Efisiensi belanja negara juga menjadi kunci untuk menjaga stabilitas fiskal. Pemerintah harus memprioritaskan anggaran untuk program-program yang memberikan manfaat langsung kepada masyarakat, seperti subsidi untuk UMKM dan program bantuan sosial.
Pengeluaran untuk proyek-proyek mewah dan non-prioritas harus dipangkas atau ditunda hingga kondisi ekonomi lebih stabil. Dengan langkah-langkah ini, pemerintah dapat mengurangi defisit anggaran tanpa membebani rakyat melalui kenaikan PPN.
Kenaikan PPN menjadi 12% adalah kebijakan yang salah arah. Dalam situasi ekonomi yang penuh tantangan seperti saat ini, kebijakan ini hanya akan memperburuk ketimpangan dan menekan daya beli masyarakat menengah ke bawah.
Ketika rakyat kecil, seperti driver ojek online, harus bekerja hingga tengah malam hanya untuk mengais penghasilan sepuluh ribu rupiah, apakah layak bagi pemerintah untuk menambah beban mereka dengan kebijakan fiskal yang tidak berkeadilan?
Sebaliknya, pemerintah harus memprioritaskan kebijakan yang mendukung pemulihan ekonomi dengan menciptakan sistem fiskal yang lebih kreatif, efisien, dan adil.

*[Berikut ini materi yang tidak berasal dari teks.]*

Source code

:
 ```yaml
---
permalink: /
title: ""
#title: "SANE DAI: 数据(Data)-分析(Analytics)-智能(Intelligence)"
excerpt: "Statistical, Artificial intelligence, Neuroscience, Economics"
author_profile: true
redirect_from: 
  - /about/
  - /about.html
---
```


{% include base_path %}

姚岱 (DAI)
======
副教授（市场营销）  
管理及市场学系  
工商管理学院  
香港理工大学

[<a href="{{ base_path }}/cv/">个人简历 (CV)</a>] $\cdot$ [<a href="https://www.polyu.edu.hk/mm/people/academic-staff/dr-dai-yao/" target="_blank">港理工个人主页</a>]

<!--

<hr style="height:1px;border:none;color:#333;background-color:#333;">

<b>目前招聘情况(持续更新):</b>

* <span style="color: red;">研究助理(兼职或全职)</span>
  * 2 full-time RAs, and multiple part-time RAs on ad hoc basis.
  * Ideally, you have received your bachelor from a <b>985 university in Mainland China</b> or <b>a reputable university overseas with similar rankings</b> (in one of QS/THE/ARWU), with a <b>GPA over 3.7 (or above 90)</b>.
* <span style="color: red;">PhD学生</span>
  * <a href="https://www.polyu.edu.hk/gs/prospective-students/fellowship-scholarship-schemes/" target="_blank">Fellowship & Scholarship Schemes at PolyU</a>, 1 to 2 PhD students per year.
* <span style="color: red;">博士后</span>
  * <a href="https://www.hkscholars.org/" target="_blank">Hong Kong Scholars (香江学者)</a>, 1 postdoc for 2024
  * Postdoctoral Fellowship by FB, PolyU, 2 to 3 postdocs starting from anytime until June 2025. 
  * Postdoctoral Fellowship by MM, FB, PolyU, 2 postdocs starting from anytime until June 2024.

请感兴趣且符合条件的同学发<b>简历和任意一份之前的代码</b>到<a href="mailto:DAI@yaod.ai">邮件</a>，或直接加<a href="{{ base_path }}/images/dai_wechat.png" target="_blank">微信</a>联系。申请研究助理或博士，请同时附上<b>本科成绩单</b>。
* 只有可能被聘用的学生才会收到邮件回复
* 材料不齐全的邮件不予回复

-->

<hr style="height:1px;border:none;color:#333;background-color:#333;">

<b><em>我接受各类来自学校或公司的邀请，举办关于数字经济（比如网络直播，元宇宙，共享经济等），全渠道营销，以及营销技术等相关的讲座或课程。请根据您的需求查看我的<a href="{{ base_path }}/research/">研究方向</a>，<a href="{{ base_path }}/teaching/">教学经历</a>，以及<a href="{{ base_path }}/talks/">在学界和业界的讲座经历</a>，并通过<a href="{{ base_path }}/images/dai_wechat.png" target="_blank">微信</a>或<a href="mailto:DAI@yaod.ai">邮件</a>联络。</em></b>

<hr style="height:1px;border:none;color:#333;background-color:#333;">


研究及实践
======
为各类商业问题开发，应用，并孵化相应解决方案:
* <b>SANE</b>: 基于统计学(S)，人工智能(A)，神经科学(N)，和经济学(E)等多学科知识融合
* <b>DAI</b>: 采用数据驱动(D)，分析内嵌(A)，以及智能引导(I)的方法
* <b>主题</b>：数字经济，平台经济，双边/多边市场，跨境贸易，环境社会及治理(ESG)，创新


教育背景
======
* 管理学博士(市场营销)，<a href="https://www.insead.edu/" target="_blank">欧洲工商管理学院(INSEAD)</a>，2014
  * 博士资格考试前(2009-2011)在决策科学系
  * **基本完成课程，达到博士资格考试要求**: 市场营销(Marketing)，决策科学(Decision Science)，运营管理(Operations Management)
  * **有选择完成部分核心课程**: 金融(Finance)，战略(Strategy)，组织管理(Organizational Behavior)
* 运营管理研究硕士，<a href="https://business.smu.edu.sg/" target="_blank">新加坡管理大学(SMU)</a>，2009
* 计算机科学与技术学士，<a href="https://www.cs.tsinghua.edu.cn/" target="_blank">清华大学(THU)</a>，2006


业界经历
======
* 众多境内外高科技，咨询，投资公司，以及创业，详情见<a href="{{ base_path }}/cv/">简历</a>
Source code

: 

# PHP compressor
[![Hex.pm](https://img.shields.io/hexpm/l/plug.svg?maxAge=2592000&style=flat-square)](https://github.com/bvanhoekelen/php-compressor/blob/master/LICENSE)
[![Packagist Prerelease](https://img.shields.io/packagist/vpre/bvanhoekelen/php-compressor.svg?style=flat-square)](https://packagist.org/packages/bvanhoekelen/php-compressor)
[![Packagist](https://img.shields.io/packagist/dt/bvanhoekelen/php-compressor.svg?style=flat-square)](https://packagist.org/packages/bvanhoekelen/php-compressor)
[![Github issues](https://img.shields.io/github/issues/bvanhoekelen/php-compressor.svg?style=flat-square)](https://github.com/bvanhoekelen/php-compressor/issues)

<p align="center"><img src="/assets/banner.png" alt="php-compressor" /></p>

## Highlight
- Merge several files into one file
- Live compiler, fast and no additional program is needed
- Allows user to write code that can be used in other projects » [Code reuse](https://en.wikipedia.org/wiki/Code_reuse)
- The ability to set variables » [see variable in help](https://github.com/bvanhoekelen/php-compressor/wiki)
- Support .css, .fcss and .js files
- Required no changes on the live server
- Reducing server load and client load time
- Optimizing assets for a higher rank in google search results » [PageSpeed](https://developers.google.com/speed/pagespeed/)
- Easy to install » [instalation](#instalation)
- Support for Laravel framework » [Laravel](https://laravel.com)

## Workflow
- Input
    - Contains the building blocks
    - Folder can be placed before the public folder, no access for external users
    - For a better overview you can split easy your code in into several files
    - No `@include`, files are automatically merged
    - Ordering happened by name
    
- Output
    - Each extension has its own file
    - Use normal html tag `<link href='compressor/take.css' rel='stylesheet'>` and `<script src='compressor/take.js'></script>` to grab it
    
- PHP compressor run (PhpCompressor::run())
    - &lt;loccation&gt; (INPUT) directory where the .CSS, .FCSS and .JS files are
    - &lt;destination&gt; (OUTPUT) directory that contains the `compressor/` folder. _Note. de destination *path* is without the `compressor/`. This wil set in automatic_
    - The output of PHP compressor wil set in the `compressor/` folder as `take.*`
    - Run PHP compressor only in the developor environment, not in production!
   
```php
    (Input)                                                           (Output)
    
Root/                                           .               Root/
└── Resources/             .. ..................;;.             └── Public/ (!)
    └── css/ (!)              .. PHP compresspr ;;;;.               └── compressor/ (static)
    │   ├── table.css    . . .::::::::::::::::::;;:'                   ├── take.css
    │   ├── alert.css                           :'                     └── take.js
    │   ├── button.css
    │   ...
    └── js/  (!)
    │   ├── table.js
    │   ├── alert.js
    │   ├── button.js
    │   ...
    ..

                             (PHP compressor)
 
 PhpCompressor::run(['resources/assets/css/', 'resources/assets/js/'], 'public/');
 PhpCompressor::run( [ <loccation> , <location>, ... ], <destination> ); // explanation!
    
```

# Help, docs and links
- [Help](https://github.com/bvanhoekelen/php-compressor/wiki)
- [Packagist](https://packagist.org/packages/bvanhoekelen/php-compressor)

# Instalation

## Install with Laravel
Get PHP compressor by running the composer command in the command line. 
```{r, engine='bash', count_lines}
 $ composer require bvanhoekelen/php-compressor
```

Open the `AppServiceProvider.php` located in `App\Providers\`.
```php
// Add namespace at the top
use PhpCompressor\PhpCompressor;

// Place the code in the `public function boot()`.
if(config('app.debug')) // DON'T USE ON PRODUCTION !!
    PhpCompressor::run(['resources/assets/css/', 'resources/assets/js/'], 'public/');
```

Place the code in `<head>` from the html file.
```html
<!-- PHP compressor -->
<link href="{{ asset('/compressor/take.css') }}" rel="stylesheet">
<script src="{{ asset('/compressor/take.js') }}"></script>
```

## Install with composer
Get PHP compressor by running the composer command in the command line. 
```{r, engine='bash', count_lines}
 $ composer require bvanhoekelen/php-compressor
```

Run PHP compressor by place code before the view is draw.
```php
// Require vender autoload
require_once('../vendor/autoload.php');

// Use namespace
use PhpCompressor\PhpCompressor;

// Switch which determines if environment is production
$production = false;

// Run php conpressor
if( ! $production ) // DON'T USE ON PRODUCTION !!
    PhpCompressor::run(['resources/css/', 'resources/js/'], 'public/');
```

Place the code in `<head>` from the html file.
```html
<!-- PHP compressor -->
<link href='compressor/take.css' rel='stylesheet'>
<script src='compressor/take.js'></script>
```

Pemerintah memiliki banyak alternatif untuk meningkatkan penerimaan negara tanpa membebani rakyat. Memajaki super kaya, mengoptimalkan pendapatan dari sektor strategis, dan memangkas belanja non-prioritas adalah langkah yang jauh lebih bijak dan berkelanjutan. Dengan demikian, stabilitas fiskal dapat tercapai tanpa mengorbankan kesejahteraan masyarakat.
Keberhasilan ekonomi suatu negara tidak hanya diukur dari seberapa besar penerimaan negara, tetapi juga dari seberapa adil beban yang dibagi di antara seluruh lapisan masyarakat. Jika pemerintah terus bersikeras menaikkan PPN, maka mereka akan kehilangan kepercayaan rakyat, yang merupakan pilar utama dalam menjaga stabilitas sosial dan ekonomi.